If you know only one thing about Dr. Paul Fischer, it would have to be that he has a natural ability to put people at ease. He has a quick and genuine smile, is a good listener, and has a relaxed, unhurried manner. These traits are no doubt a product of his experiences.
One of the first life lessons Dr. Fischer learned was to be adaptable. As a child, Paul, his four brothers and sisters, two dogs, three cats, and his mother drove across the country towing a U-Haul trailer every 12 months to meet up with his father, a career Navy man, at various ports, where they would live until his ship docked again at a different port. Until high school, Paul attended a different school every year. At the time, it seemed normal. I didnt realize until later that other kids did not move every year, he recalls.

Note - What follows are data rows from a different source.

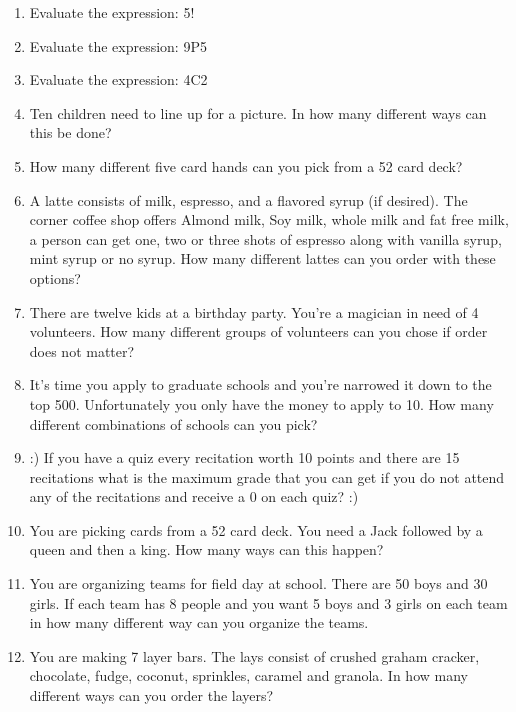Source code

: \documentclass[12pt]{article}
\begin{document}
\begin{enumerate}

\item Evaluate the expression:  5!

\item Evaluate the expression: 9P5

\item Evaluate the expression: 4C2

\item Ten children need to line up for a picture. In how many different ways can this be done?

\item How many different five card hands can you pick from a 52 card deck?

\item A latte consists of milk, espresso, and a flavored syrup (if desired). The corner coffee shop offers Almond milk, Soy milk, whole milk and fat free milk, a person can get one, two or three shots of espresso along with vanilla syrup, mint syrup or no syrup. How many different lattes can you order with these options?

\item There are twelve kids at a birthday party. You're a magician in need of 4 volunteers. How many different groups of volunteers can you chose if order does not matter?

\item It's time you apply to graduate schools and you're narrowed it down to the top 500. Unfortunately you only have the money to apply to 10. How many different combinations of schools can you pick?

\item  :) If you have a quiz every recitation worth 10 points and there are 15 recitations what is the maximum grade that you can get if you do not attend any of the recitations and receive a 0 on each quiz? :) 

\item You are picking cards from a 52 card deck. You need a Jack followed by a queen and then a king. How many ways can this happen?

\item You are organizing teams for field day at school. There are 50 boys and 30 girls. If each team has 8 people and you want 5 boys and 3 girls on each team in how many different way can you organize the teams. 

\item  You are making 7 layer bars. The lays consist of crushed graham cracker, chocolate, fudge, coconut, sprinkles, caramel and granola. In how many different ways can you order the layers?


\end{enumerate}
\end{document}
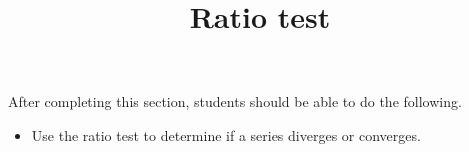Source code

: \documentclass{ximera}
\title{Ratio test}
\begin{document}
\begin{abstract}
\end{abstract}

\maketitle

\begin{sectionOutcomes}

After completing this section, students should be able to do the following.

\begin{itemize}
\item Use the ratio test to determine if a series diverges or converges.
\end{itemize}

\end{sectionOutcomes}
\end{document}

When his father retired and the family settled in Connecticut, Paul finished high school and set off for Earlham College in Richmond, Indiana, a small Quaker school in the Midwest, where his mother hoped he would escape the hippie movement brewing in the northeast. At Earlham, Paul majored in chemistry and graduated at the top of his class before returning to Connecticut for medical school.
While at the University of Connecticut, he met Asma Qureshi, a pediatric resident from Pakistan. They soon married but lived apart for the first 6 months while she completed her residency in pediatrics in NYC. Their first move together was to North Carolina, where they settled in Greensboro, about halfway between Bowman Gray, where Asma did a pediatric neurology fellowship, and Chapel Hill, where Paul was a family medicine resident at the University of North Carolina.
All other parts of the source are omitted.